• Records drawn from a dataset
········

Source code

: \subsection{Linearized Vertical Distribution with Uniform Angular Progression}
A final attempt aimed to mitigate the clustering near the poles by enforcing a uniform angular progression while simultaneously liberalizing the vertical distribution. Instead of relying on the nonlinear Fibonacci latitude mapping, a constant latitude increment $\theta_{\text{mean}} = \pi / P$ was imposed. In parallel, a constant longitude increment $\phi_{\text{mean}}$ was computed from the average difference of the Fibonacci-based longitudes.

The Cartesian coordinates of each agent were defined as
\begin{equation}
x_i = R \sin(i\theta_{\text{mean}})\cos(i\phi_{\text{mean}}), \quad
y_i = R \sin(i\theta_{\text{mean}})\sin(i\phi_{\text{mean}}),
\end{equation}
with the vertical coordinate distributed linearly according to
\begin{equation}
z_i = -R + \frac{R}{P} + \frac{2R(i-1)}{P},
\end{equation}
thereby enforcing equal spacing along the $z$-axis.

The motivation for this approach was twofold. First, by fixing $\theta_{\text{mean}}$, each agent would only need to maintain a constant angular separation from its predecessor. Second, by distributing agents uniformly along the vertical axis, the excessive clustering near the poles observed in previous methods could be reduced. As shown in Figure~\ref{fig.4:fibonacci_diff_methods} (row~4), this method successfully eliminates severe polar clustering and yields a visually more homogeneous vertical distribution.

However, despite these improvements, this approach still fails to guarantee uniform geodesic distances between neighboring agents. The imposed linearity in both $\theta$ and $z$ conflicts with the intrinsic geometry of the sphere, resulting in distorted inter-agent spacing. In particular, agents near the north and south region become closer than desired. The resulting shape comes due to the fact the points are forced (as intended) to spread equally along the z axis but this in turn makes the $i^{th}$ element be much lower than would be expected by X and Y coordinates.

········

• Work item
The data above should be duplicated exactly and completely.

• Exercise output
Source code

: \subsection{Linearized Vertical Distribution with Uniform Angular Progression}
A final attempt aimed to mitigate the clustering near the poles by enforcing a uniform angular progression while simultaneously liberalizing the vertical distribution. Instead of relying on the nonlinear Fibonacci latitude mapping, a constant latitude increment $\theta_{\text{mean}} = \pi / P$ was imposed. In parallel, a constant longitude increment $\phi_{\text{mean}}$ was computed from the average difference of the Fibonacci-based longitudes.

The Cartesian coordinates of each agent were defined as
\begin{equation}
x_i = R \sin(i\theta_{\text{mean}})\cos(i\phi_{\text{mean}}), \quad
y_i = R \sin(i\theta_{\text{mean}})\sin(i\phi_{\text{mean}}),
\end{equation}
with the vertical coordinate distributed linearly according to
\begin{equation}
z_i = -R + \frac{R}{P} + \frac{2R(i-1)}{P},
\end{equation}
thereby enforcing equal spacing along the $z$-axis.

The motivation for this approach was twofold. First, by fixing $\theta_{\text{mean}}$, each agent would only need to maintain a constant angular separation from its predecessor. Second, by distributing agents uniformly along the vertical axis, the excessive clustering near the poles observed in previous methods could be reduced. As shown in Figure~\ref{fig.4:fibonacci_diff_methods} (row~4), this method successfully eliminates severe polar clustering and yields a visually more homogeneous vertical distribution.

However, despite these improvements, this approach still fails to guarantee uniform geodesic distances between neighboring agents. The imposed linearity in both $\theta$ and $z$ conflicts with the intrinsic geometry of the sphere, resulting in distorted inter-agent spacing. In particular, agents near the north and south region become closer than desired. The resulting shape comes due to the fact the points are forced (as intended) to spread equally along the z axis but this in turn makes the $i^{th}$ element be much lower than would be expected by X and Y coordinates.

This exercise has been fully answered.